Using the Whole NVIDIA GPU for an Application

This section describes how to allocate the entire NVIDIA GPU to a single application on the AI platform.

Prerequisites

  • AI platform container management platform has been deployed and is running properly.
  • The container management module has been connected to a Kubernetes cluster or a Kubernetes cluster has been created, and you can access the UI interface of the cluster.
  • GPU Operator has been offline installed and NVIDIA DevicePlugin has been enabled on the current cluster. Refer to Offline Installation of GPU Operator for instructions.
  • The GPU in the current cluster has not undergone any virtualization operations or been occupied by other applications.

Procedure

Configuring via the User Interface

  1. Check if the cluster has detected the GPUs. Click Clusters -> Cluster Settings -> Addon Plugins to see if it has automatically enabled and detected the proper GPU types. Currently, the cluster will automatically enable GPU and set the GPU Type as Nvidia GPU .
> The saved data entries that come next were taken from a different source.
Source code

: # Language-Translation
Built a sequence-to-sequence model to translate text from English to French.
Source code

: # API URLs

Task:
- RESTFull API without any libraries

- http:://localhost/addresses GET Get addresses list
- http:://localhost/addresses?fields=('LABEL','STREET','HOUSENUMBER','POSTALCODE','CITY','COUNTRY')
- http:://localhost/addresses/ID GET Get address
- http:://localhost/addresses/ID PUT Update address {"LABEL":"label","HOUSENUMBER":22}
  2. Deploy a workload. Click Clusters -> Workloads , and deploy the workload using the image method. After selecting the type ( Nvidia GPU ), configure the number of physical cards used by the application:

    Physical Card Count (nvidia.com/gpu): Indicates the number of physical cards that the current pod needs to mount. The input value must be an integer and less than or equal to the number of cards on the host machine.
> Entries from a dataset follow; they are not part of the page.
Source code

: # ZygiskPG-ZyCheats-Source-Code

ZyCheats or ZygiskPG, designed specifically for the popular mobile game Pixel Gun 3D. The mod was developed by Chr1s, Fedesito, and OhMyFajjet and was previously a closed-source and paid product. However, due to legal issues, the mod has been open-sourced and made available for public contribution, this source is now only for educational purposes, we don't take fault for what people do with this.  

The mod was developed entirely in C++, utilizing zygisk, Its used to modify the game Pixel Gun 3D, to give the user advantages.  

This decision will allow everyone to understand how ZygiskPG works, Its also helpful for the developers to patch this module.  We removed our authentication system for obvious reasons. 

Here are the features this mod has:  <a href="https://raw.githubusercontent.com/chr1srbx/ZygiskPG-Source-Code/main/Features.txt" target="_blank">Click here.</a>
    If the above value is configured incorrectly, scheduling failures and resource allocation issues may occur.

Configuring via YAML

To request GPU resources for a workload, add the nvidia.com/gpu: 1 parameter to the resource request and limit configuration in the YAML file. This parameter configures the number of physical cards used by the application.

apiVersion: apps/v1
kind: Deployment
metadata:
  name: full-gpu-demo
  namespace: default
spec:
  replicas: 1
  selector:
    matchLabels:
      app: full-gpu-demo
  template:
    metadata:
      labels:
        app: full-gpu-demo
    spec:
      containers:
      - image: chrstnhntschl/gpu_burn
        name: container-0
        resources:
          requests:
            cpu: 250m
            memory: 512Mi
            nvidia.com/gpu: 1   # Number of GPUs requested
          limits:
            cpu: 250m
            memory: 512Mi
            nvidia.com/gpu: 1   # Upper limit of GPU usage
      imagePullSecrets:
      - name: default-secret

Note

When using the nvidia.com/gpu parameter to specify the number of GPUs, the values for requests and limits must be consistent.